Os últimos anos parececem revelar que, para atender ao projeto politico dos detentores do poder econômico, os limites constitucionais e legais, que impediam práticas inquisitoriais e perseguições políticas, desapareceram. Juízes, condicionados tanto pela racionalidade neoliberal quanto pelo populismo penal, tornam explícito que se afastam da lei para agradar maiorias de ocasião que, desinformadas, muitas vezes se identificam com a opinião publicada por determinados grupos econômicos que fabricam “notícias”. Processos correm mais do que o normal para prender lideranças e atender à agenda política das elites, enquanto demoram mais do que o razoável para restabelecer a legalidade e a liberdade de um homem. Doações de campanha que eram legítimas, e regularmente declaradas, se tornam “prova” apenas contra aqueles que são percebidos como inimigos políticos.
Buscam-se “delações” de pessoas presas, ou ameaçadas de prisão, para confirmar as certezas delirantes dos inquisidores. Delações por vezes conflitantes e sem qualquer suporte em provas confiáveis, que atendem a uma única certeza: se o condenado ou acusado “colaborar” falando o que o inquisidor quer ouvir, ainda que essa declaração não guarde qualquer relação com fatos, mesmo o mais culpado dos criminosos passa a ter vantagens e benefícios, por vezes, contrários à lei. Na lógica inquisitorial pós-moderna, é mais importante confirmar a hipótese que atinge a um determinado fim político do que descobrir a verdade.
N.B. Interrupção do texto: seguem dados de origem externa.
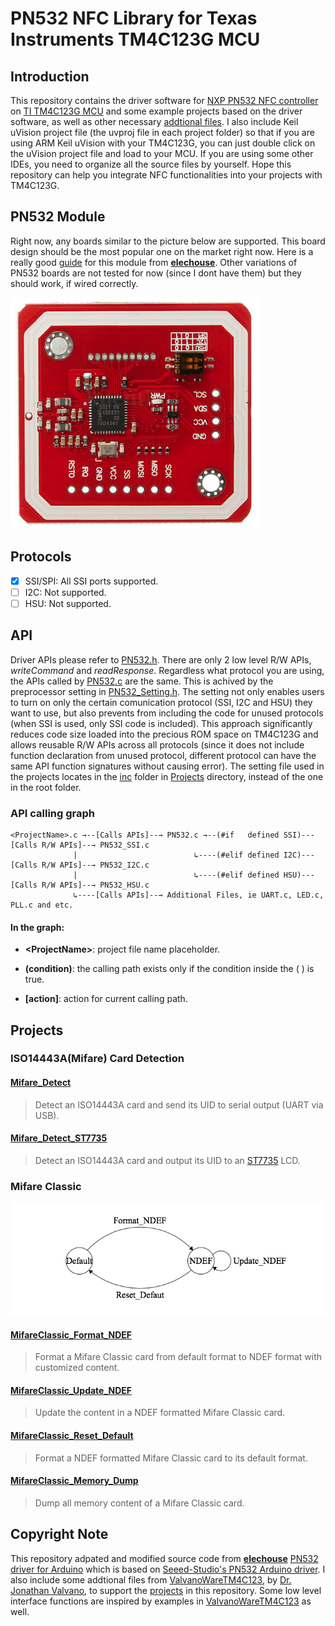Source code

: # PN532 NFC Library for Texas Instruments TM4C123G MCU

## Introduction
This repository contains the driver software for [NXP PN532 NFC controller](https://www.nxp.com/docs/en/user-guide/141520.pdf) on [TI TM4C123G MCU](http://www.ti.com/lit/ds/symlink/tm4c123gh6pm.pdf) and some example projects based on the driver software, as well as other necessary [addtional files](Projects/inc). I also include Keil uVision project file (the uvproj file in each project folder) so that if you are using ARM Keil uVision with your TM4C123G, you can just double click on the uVision project file and load to your MCU. If you are using some other IDEs, you need to organize all the source files by yourself. Hope this repository can help you integrate NFC functionalities into your projects with TM4C123G. 

## PN532 Module
Right now, any boards similar to the picture below are supported. This board design should be the most popular one on the market right now. Here is a really good [guide](https://dangerousthings.com/wp-content/uploads/PN532_Manual_V3-1.pdf) for this module from [**elechouse**](http://www.elechouse.com). Other variations of PN532 boards are not tested for now (since I dont have them) but they should work, if wired correctly. 

![PN532 Board](Images/PN532.png)

## Protocols
- [x] SSI/SPI: All SSI ports supported.
- [ ] I2C: Not supported.
- [ ] HSU: Not supported.

## API
Driver APIs please refer to [PN532.h](PN532/PN532.h). There are only 2 low level R/W APIs, *writeCommand* and *readResponse*. Regardless what protocol you are using, the APIs called by [PN532.c](PN532/PN532.c) are the same. This is achived by the preprocessor setting in [PN532_Setting.h](PN532_Setting.h). The setting not only enables users to turn on only the certain comunication protocol (SSI, I2C and HSU) they want to use, but also prevents from including the code for unused protocols (when SSI is used, only SSI code is included). This approach significantly reduces code size loaded into the precious ROM space on TM4C123G and allows reusable R/W APIs across all protocols (since it does not include function declaration from unused protocol, different protocol can have the same API function signatures without causing error). The setting file used in the projects locates in the [inc](Projects/inc) folder in [Projects](Projects) directory, instead of the one in the root folder. 

### API calling graph

    <ProjectName>.c →--[Calls APIs]--→ PN532.c →--(#if   defined SSI)---[Calls R/W APIs]--→ PN532_SSI.c
                  |                          ↳----(#elif defined I2C)---[Calls R/W APIs]--→ PN532_I2C.c
                  |                          ↳----(#elif defined HSU)---[Calls R/W APIs]--→ PN532_HSU.c
                  ↳----[Calls APIs]--→ Additional Files, ie UART.c, LED.c, PLL.c and etc.    

#### In the graph: 
- **\<ProjectName\>**: project file name placeholder.  

- **(condition)**: the calling path exists only if the condition inside the ( ) is true.

- **\[action\]**: action for current calling path.

## Projects

### ISO14443A(Mifare) Card Detection
#### [Mifare_Detect](Projects/PN532_Mifare_Detect_4C123)
> Detect an ISO14443A card and send its UID to serial output (UART via USB).

#### [Mifare_Detect_ST7735](Projects/PN532_Mifare_Detect_ST7735_4C123)
> Detect an ISO14443A card and output its UID to an [ST7735](https://www.adafruit.com/product/358) LCD.

### Mifare Classic

![Mifare_Classic_Format_FSM](Images/Mifare_Classic_Format_FSM.png)

#### [MifareClassic_Format_NDEF](Projects/PN532_MifareClassic_Format_NDEF_4C123)
> Format a Mifare Classic card from default format to NDEF format with customized content.

#### [MifareClassic_Update_NDEF](Projects/PN532_MifareClassic_Update_NDEF_4C123)
> Update the content in a NDEF formatted Mifare Classic card.

#### [MifareClassic_Reset_Default](Projects/PN532_MifareClassic_Reset_Default_4C123)
> Format a NDEF formatted Mifare Classic card to its default format.

#### [MifareClassic_Memory_Dump](Projects/PN532_MifareClassic_Memory_Dump_4C123)
> Dump all memory content of a Mifare Classic card.

## Copyright Note
This repository adpated and modified source code from [**elechouse**](http://www.elechouse.com) [PN532 driver for Arduino]( https://github.com/elechouse/PN532.git) which is based on [Seeed-Studio's PN532 Arduino driver](https://github.com/Seeed-Studio/PN532). I also include some addtional files from [ValvanoWareTM4C123](http://edx-org-utaustinx.s3.amazonaws.com/UT601x/ValvanoWareTM4C123.zip?dl=1), by [Dr. Jonathan Valvano](http://users.ece.utexas.edu/~valvano/), to support the [projects](Projects) in this repository. Some low level interface functions are inspired by examples in [ValvanoWareTM4C123](http://edx-org-utaustinx.s3.amazonaws.com/UT601x/ValvanoWareTM4C123.zip?dl=1) as well.
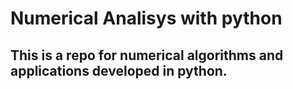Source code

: # Numerical Analisys with python
## This is a repo for numerical algorithms and applications developed in python.
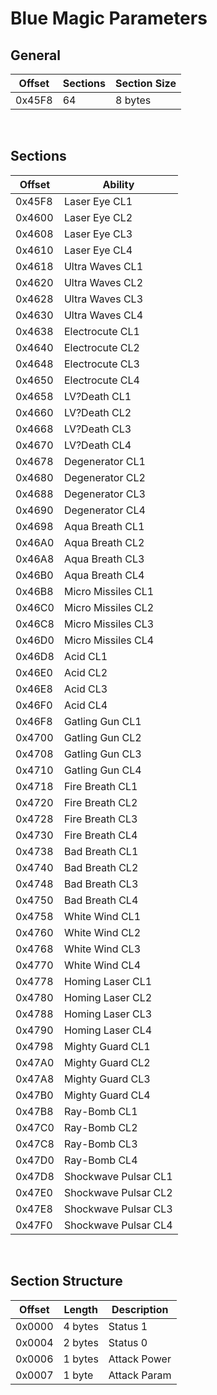 # Blue Magic Parameters
## General
| Offset        | Sections | Section Size |
| ------------- | ---------| -------------|
| 0x45F8        | 64       | 8 bytes      |
<br/>

## Sections
| Offset        | Ability          |
| ------------- | ---------------- |
| 0x45F8        | Laser Eye CL1 |
| 0x4600        | Laser Eye CL2 |
| 0x4608        | Laser Eye CL3 |
| 0x4610        | Laser Eye CL4 |
| 0x4618        | Ultra Waves CL1 |
| 0x4620        | Ultra Waves CL2 |
| 0x4628        | Ultra Waves CL3 |
| 0x4630        | Ultra Waves CL4 |
| 0x4638        | Electrocute CL1 |
| 0x4640        | Electrocute CL2 |
| 0x4648        | Electrocute CL3 |
| 0x4650        | Electrocute CL4 |
| 0x4658        | LV?Death CL1 |
| 0x4660        | LV?Death CL2 |
| 0x4668        | LV?Death CL3 |
| 0x4670        | LV?Death CL4 |
| 0x4678        | Degenerator CL1 |
| 0x4680        | Degenerator CL2 |
| 0x4688        | Degenerator CL3 |
| 0x4690        | Degenerator CL4 |
| 0x4698        | Aqua Breath CL1 |
| 0x46A0        | Aqua Breath CL2 |
| 0x46A8        | Aqua Breath CL3 |
| 0x46B0        | Aqua Breath CL4 |
| 0x46B8        | Micro Missiles CL1 |
| 0x46C0        | Micro Missiles CL2 |
| 0x46C8        | Micro Missiles CL3 |
| 0x46D0        | Micro Missiles CL4 |
| 0x46D8        | Acid CL1 |
| 0x46E0        | Acid CL2 |
| 0x46E8        | Acid CL3 |
| 0x46F0        | Acid CL4 |
| 0x46F8        | Gatling Gun CL1 |
| 0x4700        | Gatling Gun CL2 |
| 0x4708        | Gatling Gun CL3 |
| 0x4710        | Gatling Gun CL4 |
| 0x4718        | Fire Breath CL1 |
| 0x4720        | Fire Breath CL2 |
| 0x4728        | Fire Breath CL3 |
| 0x4730        | Fire Breath CL4 |
| 0x4738        | Bad Breath CL1 |
| 0x4740        | Bad Breath CL2 |
| 0x4748        | Bad Breath CL3 |
| 0x4750        | Bad Breath CL4 |
| 0x4758        | White Wind CL1 |
| 0x4760        | White Wind CL2 |
| 0x4768        | White Wind CL3 |
| 0x4770        | White Wind CL4 |
| 0x4778        | Homing Laser CL1 |
| 0x4780        | Homing Laser CL2 |
| 0x4788        | Homing Laser CL3 |
| 0x4790        | Homing Laser CL4 |
| 0x4798        | Mighty Guard CL1 |
| 0x47A0        | Mighty Guard CL2 |
| 0x47A8        | Mighty Guard CL3 |
| 0x47B0        | Mighty Guard CL4 |
| 0x47B8        | Ray-Bomb CL1 |
| 0x47C0        | Ray-Bomb CL2 |
| 0x47C8        | Ray-Bomb CL3 |
| 0x47D0        | Ray-Bomb CL4 |
| 0x47D8        | Shockwave Pulsar CL1 |
| 0x47E0        | Shockwave Pulsar CL2 |
| 0x47E8        | Shockwave Pulsar CL3 |
| 0x47F0        | Shockwave Pulsar CL4 |
<br/>

## Section Structure
| Offset        | Length        | Description        |
| ------------- | ------------- | ------------------ |
| 0x0000        | 4 bytes       | Status 1           |
| 0x0004        | 2 bytes       | Status 0           |
| 0x0006        | 1 bytes       | Attack Power       |
| 0x0007        | 1 byte        | Attack Param       |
A desproporção faz deconfiar. Um número imenso de figuras do campo da esquerda ou que se manifestam em nome de uma sociedade na contramão do neoliberalismo vivem hoje acusações fantasmagóricas, e um número mínimo de políticos comprometidos com a acumulação ilimitada do Capital são processados e menos ainda punidos. Parece que as regras do jogo democrático não valem para os políticos que não agradam às elites. Desde que a Constituição foi rasgada pelo golpe, e a presunção de inocência deixou de ser um princípio com força normativa, não é possível deixar de pensar no controle de ideologias que surgem como indesejadas pelas elites financeiras que estão no poder. Elas têm usado a metodologia da conspurcação de pessoas e, se for necessário, a restrição da liberdade dos inimigos políticos.
Não se pode ignorar que também na aplicação do direito há política. Um atuação política travestida de “imparcialidade”. Aliás, com o chamado “ativismo judicial”, muitas vezes, se quer esconder com roupas “jurídicas” o que não passa de pura política, ou melhor, se quer substituir as opções políticas do povo por atos de vontade política de uma corporação.
Enquanto isso, a economia é idealizada como uma ciência que atende apenas a fórmulas matemáticas. Um saber “neutro” que independe de opções políticas. Mais uma mistificação. Esconde-se a política, mais uma vez, onde ela é essencial. Não há economia desassociada de opções políticas. A grosso modo, é a política que vai definir o crescimento econômico ou a recessão, se o dinheiro estatal vai ser investido em proveito do povo ou se a politica econômica vai atender ao desejo de enriquecimento ilimitado daqueles que já são muito ricos. Subjaz a esse processo um maniqueísmo, como se a política fosse o mal e a economia fosse um bem, uma solução final.
Impoe-se resgatar a política, defender os políticos comprometidos com a defesa da democracia e devolver o Estado para o povo.